---- Data for this task
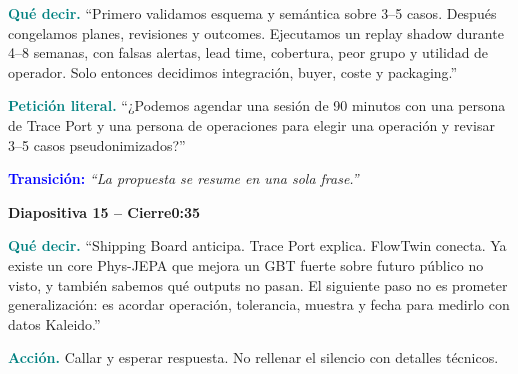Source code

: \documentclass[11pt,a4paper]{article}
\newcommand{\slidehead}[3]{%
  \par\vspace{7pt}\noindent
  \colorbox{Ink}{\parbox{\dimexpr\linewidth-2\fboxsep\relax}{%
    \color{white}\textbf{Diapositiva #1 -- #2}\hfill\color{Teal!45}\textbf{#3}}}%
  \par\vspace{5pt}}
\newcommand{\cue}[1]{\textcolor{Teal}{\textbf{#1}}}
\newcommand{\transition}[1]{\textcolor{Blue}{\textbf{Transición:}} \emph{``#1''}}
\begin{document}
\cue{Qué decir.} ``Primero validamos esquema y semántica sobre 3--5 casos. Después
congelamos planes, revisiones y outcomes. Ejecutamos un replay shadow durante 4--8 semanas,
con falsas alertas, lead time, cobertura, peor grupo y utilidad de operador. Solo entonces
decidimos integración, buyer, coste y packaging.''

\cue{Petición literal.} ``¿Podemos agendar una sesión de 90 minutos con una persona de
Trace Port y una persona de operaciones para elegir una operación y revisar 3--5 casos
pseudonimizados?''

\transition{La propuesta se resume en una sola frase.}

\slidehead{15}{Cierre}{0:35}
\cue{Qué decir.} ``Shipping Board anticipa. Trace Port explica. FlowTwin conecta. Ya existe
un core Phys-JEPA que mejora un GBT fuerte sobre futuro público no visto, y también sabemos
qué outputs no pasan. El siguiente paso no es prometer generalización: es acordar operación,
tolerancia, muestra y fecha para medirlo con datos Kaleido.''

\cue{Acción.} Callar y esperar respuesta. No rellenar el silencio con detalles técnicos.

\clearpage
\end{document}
--------
How to complete this task: Copy task for the entries above: every line with the string "sobre".

Response box:
\cue{Qué decir.} ``Primero validamos esquema y semántica sobre 3--5 casos. Después
un core Phys-JEPA que mejora un GBT fuerte sobre futuro público no visto, y también sabemos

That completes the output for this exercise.